Seit die Taliban an der Macht sind, wurden in Afghanistan die Frauen aus der Öffentlichkeit verdrängt. Warum sich dabei für viele kaum etwas geändert hat, erklärt die Journalistin Waslat Hasrat-Nazimi.
SRF: Sie waren vor zwei Wochen in Kabul. Haben Sie sich als Frau sicher gefühlt?

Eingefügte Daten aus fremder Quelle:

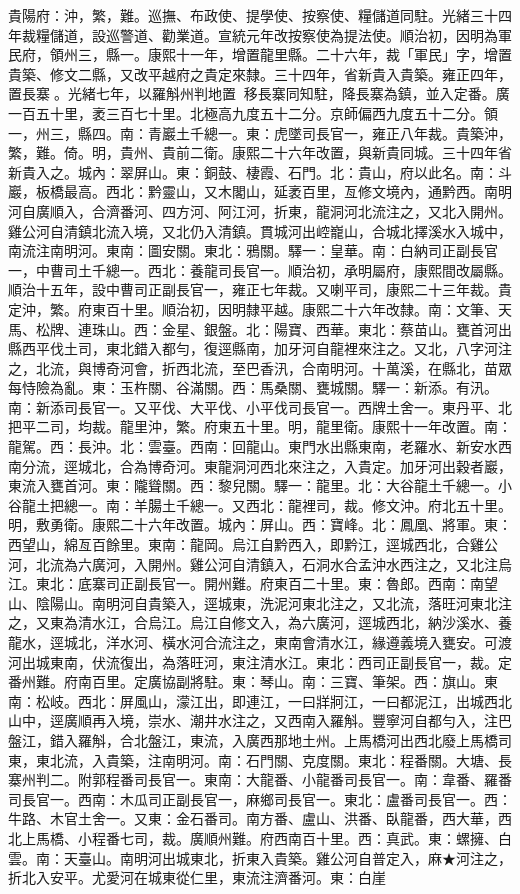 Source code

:\begin{pinyinscope}
貴陽府：沖，繁，難。巡撫、布政使、提學使、按察使、糧儲道同駐。光緒三十四年裁糧儲道，設巡警道、勸業道。宣統元年改按察使為提法使。順治初，因明為軍民府，領州三，縣一。康熙十一年，增置龍里縣。二十六年，裁「軍民」字，增置貴築、修文二縣，又改平越府之貴定來隸。三十四年，省新貴入貴築。雍正四年，置長寨。光緒七年，以羅斛州判地置，移長寨同知駐，降長寨為鎮，並入定番。廣一百五十里，袤三百七十里。北極高九度五十二分。京師偏西九度五十二分。領一，州三，縣四。南：青巖土千總一。東：虎墜司長官一，雍正八年裁。貴築沖，繁，難。倚。明，貴州、貴前二衛。康熙二十六年改置，與新貴同城。三十四年省新貴入之。城內：翠屏山。東：銅鼓、棲霞、石門。北：貴山，府以此名。南：斗巖，板橋最高。西北：黔靈山，又木閣山，延袤百里，亙修文境內，通黔西。南明河自廣順入，合濟番河、四方河、阿江河，折東，龍洞河北流注之，又北入開州。雞公河自清鎮北流入境，又北仍入清鎮。貫城河出崆巃山，合城北擇溪水入城中，南流注南明河。東南：圖安關。東北：鴉關。驛一：皇華。南：白納司正副長官一，中曹司土千總一。西北：養龍司長官一。順治初，承明屬府，康熙間改屬縣。順治十五年，設中曹司正副長官一，雍正七年裁。又喇平司，康熙二十三年裁。貴定沖，繁。府東百十里。順治初，因明隸平越。康熙二十六年改隸。南：文筆、天馬、松牌、連珠山。西：金星、銀盤。北：陽寶、西華。東北：蔡苗山。甕首河出縣西平伐土司，東北錯入都勻，復逕縣南，加牙河自龍裡來注之。又北，八字河注之，北流，與博奇河會，折西北流，至巴香汛，合南明河。十萬溪，在縣北，苗眾每恃險為亂。東：玉杵關、谷滿關。西：馬桑關、甕城關。驛一：新添。有汛。南：新添司長官一。又平伐、大平伐、小平伐司長官一。西牌土舍一。東丹平、北把平二司，均裁。龍里沖，繁。府東五十里。明，龍里衛。康熙十一年改置。南：龍駕。西：長沖。北：雲臺。西南：回龍山。東門水出縣東南，老羅水、新安水西南分流，逕城北，合為博奇河。東龍洞河西北來注之，入貴定。加牙河出穀者巖，東流入甕首河。東：隴聳關。西：黎兒關。驛一：龍里。北：大谷龍土千總一。小谷龍土把總一。南：羊腸土千總一。又西北：龍裡司，裁。修文沖。府北五十里。明，敷勇衛。康熙二十六年改置。城內：屏山。西：寶峰。北：鳳凰、將軍。東：西望山，綿亙百餘里。東南：龍岡。烏江自黔西入，即黔江，逕城西北，合雞公河，北流為六廣河，入開州。雞公河自清鎮入，石洞水合孟沖水西注之，又北注烏江。東北：底寨司正副長官一。開州難。府東百二十里。東：魯郎。西南：南望山、陰陽山。南明河自貴築入，逕城東，洗泥河東北注之，又北流，落旺河東北注之，又東為清水江，合烏江。烏江自修文入，為六廣河，逕城西北，納沙溪水、養龍水，逕城北，洋水河、橫水河合流注之，東南會清水江，緣遵義境入甕安。可渡河出城東南，伏流復出，為落旺河，東注清水江。東北：西司正副長官一，裁。定番州難。府南百里。定廣協副將駐。東：琴山。南：三寶、筆架。西：旗山。東南：松岐。西北：屏風山，濛江出，即連江，一曰牂牁江，一曰都泥江，出城西北山中，逕廣順再入境，崇水、潮井水注之，又西南入羅斛。豐寧河自都勻入，注巴盤江，錯入羅斛，合北盤江，東流，入廣西那地土州。上馬橋河出西北廢上馬橋司東，東北流，入貴築，注南明河。南：石門關、克度關。東北：程番關。大塘、長寨州判二。附郭程番司長官一。東南：大龍番、小龍番司長官一。南：韋番、羅番司長官一。西南：木瓜司正副長官一，麻鄉司長官一。東北：盧番司長官一。西：牛路、木官土舍一。又東：金石番司。南方番、盧山、洪番、臥龍番，西大華，西北上馬橋、小程番七司，裁。廣順州難。府西南百十里。西：真武。東：螺擁、白雲。南：天臺山。南明河出城東北，折東入貴築。雞公河自普定入，麻★河注之，折北入安平。尤愛河在城東從仁里，東流注濟番河。東：白崖
\end{pinyinscope}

Waslat Hasrat-Nazimi: Das kommt darauf an, wie man Sicherheit definiert. Wenn man sie so versteht, dass es weniger Anschläge gibt, weil nun diejenigen an der Macht sind, die früher die Anschläge ausgeübt haben, dann ja.
Gleichzeitig merkt man, wie sehr die Männer von Angst befallen sind. Sie achten genau darauf, wie sie sich bewegen und wie sie mit Frauen interagieren. Am besten gar nicht.
Frauen sollen möglichst unsichtbar sein?
Ja, zum Beispiel an den Checkpoints: Wenn die Taliban sehen, dass eine Frau im Auto sitzt, dann winken sie es durch. Sie vermeiden es möglichst, ein Auto mit Frauen zu durchsuchen. Auch im Strassenbild sieht man viel weniger Frauen als früher.
Die Taliban bestrafen nicht die Frauen selbst, wenn diese über die Stränge schlagen, sondern die Männer.
Ab der 6. Klasse ist es für Mädchen verboten, Bildung zu erhalten. Frauen dürfen nicht mehr an die Universität gehen. Von den meisten Berufen sind sie ausgeschlossen. Frauen sollen aus der Öffentlichkeit herausradiert werden. Sie dürfen inzwischen noch nicht einmal mehr in öffentliche Parks gehen.
Warum setzen sich nicht mehr Männer für Frauen ein?
Als den Frauen die Universitätsbildung verboten wurde, haben anfangs auch viele Männer protestiert. Doch in Afghanistan werden die Männer, die sich den patriarchalen Strukturen widersetzen, umso mehr bestraft. Die Taliban bestrafen nicht die Frauen, wenn diese über die Stränge schlagen, sondern die Männer zu Hause.
Die Macht der Taliban reicht bis in die Familienstrukturen hinein. So überlegen sich der Vater oder der Bruder dreimal, ob sie der Tochter oder Schwester erlauben, nach draussen zu gehen oder andere Dinge zu tun, die nicht gern gesehen sind.
In Ihrem Buch «Die Löwinnen von Afghanistan» kritisieren Sie die Rettungsfantasien weisser Feministinnen.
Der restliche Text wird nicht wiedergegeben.